Search code examples
pythonnlpgrammarnltk

Combining a Tokenizer into a Grammar and Parser with NLTK


I am making my way through the NLTK book and I can't seem to do something that would appear to be a natural first step for building a decent grammar.

My goal is to build a grammar for a particular text corpus.

(Initial question: Should I even try to start a grammar from scratch or should I start with a predefined grammar? If I should start with another grammar, which is a good one to start with for English?)

Suppose I have the following simple grammar:

simple_grammar = nltk.parse_cfg("""
S -> NP VP
PP -> P NP
NP -> Det N | Det N PP
VP -> V NP | VP PP
Det -> 'a' | 'A'
N -> 'car' | 'door'
V -> 'has'
P -> 'in' | 'for'
 """);

This grammar can parse a very simple sentence, such as:

parser = nltk.ChartParser(simple_grammar)
trees = parser.nbest_parse("A car has a door")
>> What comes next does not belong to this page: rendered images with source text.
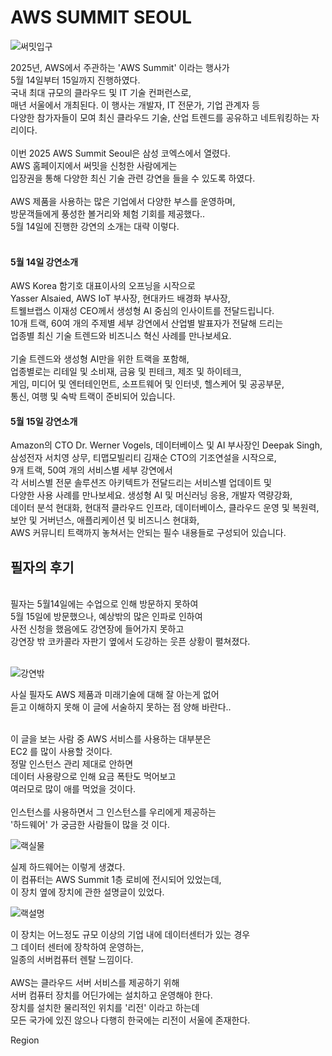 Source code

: # AWS SUMMIT SEOUL 

![써밋입구](https://github.com/user-attachments/assets/0c8418b1-6a72-43c5-a943-2339a8ac7639)


2025년, AWS에서 주관하는 'AWS Summit' 이라는 행사가<br/>
5월 14일부터 15일까지 진행하였다.<br/>
국내 최대 규모의 클라우드 및 IT 기술 컨퍼런스로,<br/>
매년 서울에서 개최된다. 이 행사는 개발자, IT 전문가, 기업 관계자 등<br/>
다양한 참가자들이 모여 최신 클라우드 기술, 산업 트렌드를 공유하고 네트워킹하는 자리이다.<br/>
<br/>
이번 2025 AWS Summit Seoul은 삼성 코엑스에서 열렸다.<br/>
AWS 홈페이지에서 써밋을 신청한 사람에게는<br/>
입장권을 통해 다양한 최신 기술 관련 강연을 들을 수 있도록 하였다.<br/>
<br/>
AWS 제품을 사용하는 많은 기업에서 다양한 부스를 운영하며,<br/>
방문객들에게 풍성한 볼거리와 체험 기회를 제공했다..<br/>
5월 14일에 진행한 강연의 소개는 대략 이렇다.<br/>
<br/>
#### 5월 14일 강연소개
AWS Korea 함기호 대표이사의 오프닝을 시작으로<br/>
Yasser Alsaied, AWS IoT 부사장, 현대카드 배경화 부사장,<br/>
트웰브랩스 이재성 CEO께서 생성형 AI 중심의 인사이트를 전달드립니다.<br/>
10개 트랙, 60여 개의 주제별 세부 강연에서 산업별 발표자가 전달해 드리는<br/>
업종별 최신 기술 트렌드와 비즈니스 혁신 사례를 만나보세요.<br/>
<br/>
기술 트렌드와 생성형 AI만을 위한 트랙을 포함해,<br/>
업종별로는 리테일 및 소비재, 금융 및 핀테크, 제조 및 하이테크,<br/>
게임, 미디어 및 엔터테인먼트, 소프트웨어 및 인터넷, 헬스케어 및 공공부문,<br/>
통신, 여행 및 숙박 트랙이 준비되어 있습니다.


#### 5월 15일 강연소개
Amazon의 CTO Dr. Werner Vogels, 데이터베이스 및 AI 부사장인 Deepak Singh,<br/>
삼성전자 서치영 상무, 티맵모빌리티 김재순 CTO의 기조연설을 시작으로,<br/>
9개 트랙, 50여 개의 서비스별 세부 강연에서<br/>
각 서비스별 전문 솔루션즈 아키텍트가 전달드리는 서비스별 업데이트 및<br/>
다양한 사용 사례를 만나보세요. 생성형 AI 및 머신러닝 응용, 개발자 역량강화,<br/>
데이터 분석 현대화, 현대적 클라우드 인프라, 데이터베이스, 클라우드 운영 및 복원력,<br/>
보안 및 거버넌스, 애플리케이션 및 비즈니스 현대화,<br/> 
AWS 커뮤니티 트랙까지 놓쳐서는 안되는 필수 내용들로 구성되어 있습니다.

## 필자의 후기

<br/>
필자는 5월14일에는 수업으로 인해 방문하지 못하여<br/>
5월 15일에 방문했으나, 예상밖의 많은 인파로 인하여<br/>
사전 신청을 했음에도 강연장에 들어가지 못하고 <br/>
강연장 밖 코카콜라 자판기 옆에서 도강하는 웃픈 상황이 펼쳐졌다.<br/>
<br/>

![강연밖](https://github.com/user-attachments/assets/5c1fab19-4cea-4ac9-8d6c-9716c2b1cc2d)

사실 필자도 AWS 제품과 미래기술에 대해 잘 아는게 없어<br/>
듣고 이해하지 못해 이 글에 서술하지 못하는 점 양해 바란다..<br/>
<br/>

이 글을 보는 사람 중 AWS 서비스를 사용하는 대부분은<br/>
EC2 를 많이 사용할 것이다.<br/>
정말 인스턴스 관리 제대로 안하면<br/>
데이터 사용량으로 인해 요금 폭탄도 먹어보고<br/>
여러모로 많이 애를 먹었을 것이다.<br/>
<br/>
인스턴스를 사용하면서 그 인스턴스를 우리에게 제공하는<br/>
'하드웨어' 가 궁금한 사람들이 많을 것 이다.<br/>

![랙실물](https://github.com/user-attachments/assets/751736bc-8778-443a-96a5-4b707c67f344)

실제 하드웨어는 이렇게 생겼다.<br/>
이 컴퓨터는 AWS Summit 1층 로비에 전시되어 있었는데,<br/>
이 장치 옆에 장치에 관한 설명글이 있었다.<br/>

![랙설명](https://github.com/user-attachments/assets/c218e5c1-1438-4158-ae8c-458f7abed460)

이 장치는 어느정도 규모 이상의 기업 내에 데이터센터가 있는 경우<br/>
그 데이터 센터에 장착하여 운영하는,<br/>
일종의 서버컴퓨터 렌탈 느낌이다.<br/>
<br/>
AWS는 클라우드 서버 서비스를 제공하기 위해<br/>
서버 컴퓨터 장치를 어딘가에는 설치하고 운영해야 한다.<br/>
장치를 설치한 물리적인 위치를 '리전' 이라고 하는데<br/>
모든 국가에 있진 않으나 다행히 한국에는 리전이 서울에 존재한다.<br/>

Region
Now I want to extend this grammar to handle sentences with other nouns and verbs. How do I add those nouns and verbs to my grammar without manually defining them in the grammar?
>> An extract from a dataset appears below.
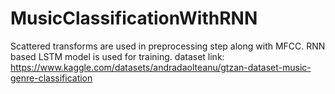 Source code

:# MusicClassificationWithRNN
Scattered transforms are used in preprocessing step along with MFCC. RNN based LSTM model is used for training.
dataset link: https://www.kaggle.com/datasets/andradaolteanu/gtzan-dataset-music-genre-classification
For example, suppose I want to be able to parse the sentence "A car has wheels". I know that the supplied tokenizers can magically figure out which words are verbs/nouns, etc. How can I use the output of the tokenizer to tell the grammar that "wheels" is a noun?


Solution

  • You could run a POS tagger over your text and then adapt your grammar to work on POS tags instead of words.
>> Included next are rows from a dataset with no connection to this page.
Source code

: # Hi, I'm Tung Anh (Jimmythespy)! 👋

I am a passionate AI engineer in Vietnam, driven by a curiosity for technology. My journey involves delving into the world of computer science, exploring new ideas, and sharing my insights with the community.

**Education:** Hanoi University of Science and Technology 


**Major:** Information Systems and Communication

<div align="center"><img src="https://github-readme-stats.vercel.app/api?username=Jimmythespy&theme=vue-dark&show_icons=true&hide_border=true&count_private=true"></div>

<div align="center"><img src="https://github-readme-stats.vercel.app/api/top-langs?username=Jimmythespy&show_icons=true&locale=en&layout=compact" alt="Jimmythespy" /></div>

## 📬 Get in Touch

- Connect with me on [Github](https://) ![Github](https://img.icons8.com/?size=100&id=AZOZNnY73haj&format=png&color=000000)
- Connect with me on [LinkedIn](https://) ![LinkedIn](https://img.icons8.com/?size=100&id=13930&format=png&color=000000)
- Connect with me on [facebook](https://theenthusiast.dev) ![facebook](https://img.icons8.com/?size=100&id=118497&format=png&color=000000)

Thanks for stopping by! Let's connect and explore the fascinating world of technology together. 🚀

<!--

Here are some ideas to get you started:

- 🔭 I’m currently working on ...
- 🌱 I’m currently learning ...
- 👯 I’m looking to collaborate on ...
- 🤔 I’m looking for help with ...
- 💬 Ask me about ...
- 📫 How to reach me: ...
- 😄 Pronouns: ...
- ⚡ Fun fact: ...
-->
    > text = nltk.word_tokenize("A car has a door")
    ['A', 'car', 'has', 'a', 'door']
    
    > tagged_text = nltk.pos_tag(text)
    [('A', 'DT'), ('car', 'NN'), ('has', 'VBZ'), ('a', 'DT'), ('door', 'NN')]
    
    > pos_tags = [pos for (token,pos) in nltk.pos_tag(text)]
    ['DT', 'NN', 'VBZ', 'DT', 'NN']
    
    > simple_grammar = nltk.CFG.fromstring("""
      S -> NP VP
      PP -> P NP
      NP -> Det N | Det N PP
      VP -> V NP | VP PP
      Det -> 'DT'
      N -> 'NN'
      V -> 'VBZ'
      P -> 'PP'
      """)
    
    > parser = nltk.ChartParser(simple_grammar)
    > tree = parser.parse(pos_tags)